From left to right: Blanche, LeRoy, Vonnie, Lois, Carol, Bill [Dake]. The person in back is hard to see, so I will guess it is Jim Miller.

Melanie Lehtola
Howard Lake, MN

Editor's Note: I rather imagine Jim was taking the picture ... so then that is someone else in the back. I do wonder if anyone will know who it is. The rest in the picture you have identified correctly.

The picture had to be taken on a Sunday, by the way every one is dressed up. The people are sister Blanche, brother LeRoy, Vonnie, Lois, and brother Billy, and the first grandchild, Carol. And the man in the back I would guess to be Robert Olson.

Gertrude Dake Pettit
Howard Lake, MN

Editor's Note: I do believe you are correct on every point ... and yes, I also think the man in back is Robert.

Now THIS week -- I hesitate to guess again -- but believe it is LeRoy and Vonnie Dake -- that is the age we were when I knew her -- and must be Blanche on the far left.

Ruth (Weiland) Kitto
Apache Junction, AZ

The mystery photo is: Mom (Blanche), Uncle LeRoy and Aunt Vonnie, Aunt Lois, Carol, and Uncle Bill. A couple of guesses: The person partially hidden behind Vonnie is probably my dad (Jim) and the photo was taken on the driveway of Grandpa and Grandma Dake's farm.

Steve and Marian Miller
Coral Springs, FL

Starting on the left: Blanche, LeRoy, Vonnie, Robert Olsen, Lois, Carol and Billy. Wonder where they were walking to? Seems they are carrying flowers...
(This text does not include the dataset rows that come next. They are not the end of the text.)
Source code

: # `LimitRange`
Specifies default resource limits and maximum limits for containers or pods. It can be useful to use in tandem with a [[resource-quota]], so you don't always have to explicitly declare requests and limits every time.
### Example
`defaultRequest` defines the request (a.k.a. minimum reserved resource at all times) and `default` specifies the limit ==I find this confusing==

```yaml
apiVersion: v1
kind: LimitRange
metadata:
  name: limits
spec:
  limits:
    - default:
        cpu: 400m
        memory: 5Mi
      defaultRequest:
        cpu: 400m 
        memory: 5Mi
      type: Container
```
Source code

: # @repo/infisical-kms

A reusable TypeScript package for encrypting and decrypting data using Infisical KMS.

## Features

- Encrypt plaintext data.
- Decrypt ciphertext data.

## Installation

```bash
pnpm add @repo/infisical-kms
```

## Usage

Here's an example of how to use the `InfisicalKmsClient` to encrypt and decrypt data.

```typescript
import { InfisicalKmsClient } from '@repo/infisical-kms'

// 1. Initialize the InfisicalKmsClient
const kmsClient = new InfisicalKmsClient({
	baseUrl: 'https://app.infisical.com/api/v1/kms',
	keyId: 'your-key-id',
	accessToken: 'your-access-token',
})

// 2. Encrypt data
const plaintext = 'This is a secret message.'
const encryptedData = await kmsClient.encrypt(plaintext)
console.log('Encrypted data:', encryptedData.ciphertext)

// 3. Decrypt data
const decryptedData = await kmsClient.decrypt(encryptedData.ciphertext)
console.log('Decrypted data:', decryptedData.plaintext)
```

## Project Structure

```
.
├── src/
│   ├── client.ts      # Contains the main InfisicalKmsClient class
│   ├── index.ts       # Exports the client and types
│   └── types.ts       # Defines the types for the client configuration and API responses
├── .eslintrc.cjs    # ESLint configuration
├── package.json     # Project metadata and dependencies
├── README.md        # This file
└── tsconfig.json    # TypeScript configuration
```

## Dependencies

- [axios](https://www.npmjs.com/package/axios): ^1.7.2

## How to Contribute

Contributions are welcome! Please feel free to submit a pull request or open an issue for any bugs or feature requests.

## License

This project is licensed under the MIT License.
Didn't get to see the previous week's Bulletin until we got home from Portland ... but I recognized the Billy Dake family. When I read this week's Bulletin I saw all the comments and was very glad to see some of the old pictures. I think the date was about 1964 or 1965 ... more inclined to say 1965 as Billy passed away in 1966 -- same year as Dick and my Mom. I went to Houston to get him from the M.D. Anderson Hospital after the surgery and I think it was 1965.

Tom Miller
Madera, CA

Travelogue t

Greg and Sonja Dake left Durham, North Carolina, for Shanghai, China, on January 6th and returned January 28th. It was a business trip for Greg and Sonja went along. They took extra time for sightseeing while they were there.

Photo © Greg & Sonja Dake
Yangtze River in mountains of Yunnan Province near Lijiang.

Traveling to Yunnan Province
The four-star hotel that wasn't
(posted by Sonja)

Next morning, the room was frigid. Greg got up and turned on the shower to try to heat the bathroom up before we took showers. When he was done he dressed in front of the space heater, which had run all night but never really got the room warm. I took a quick shower and did the same, and we went to breakfast.

Breakfast was in the other restaurant, the "non-Western" one. We were brought a plate of watermelon slices (watermelon seemed to be very popular; everywhere we ate had it), a bowl of noodles in liquid with some ground meat on top of it, tea, and a plate of rolls and cakes and cookies. Thus I got to learn how to eat noodles with chopsticks, as there was no fork here, either.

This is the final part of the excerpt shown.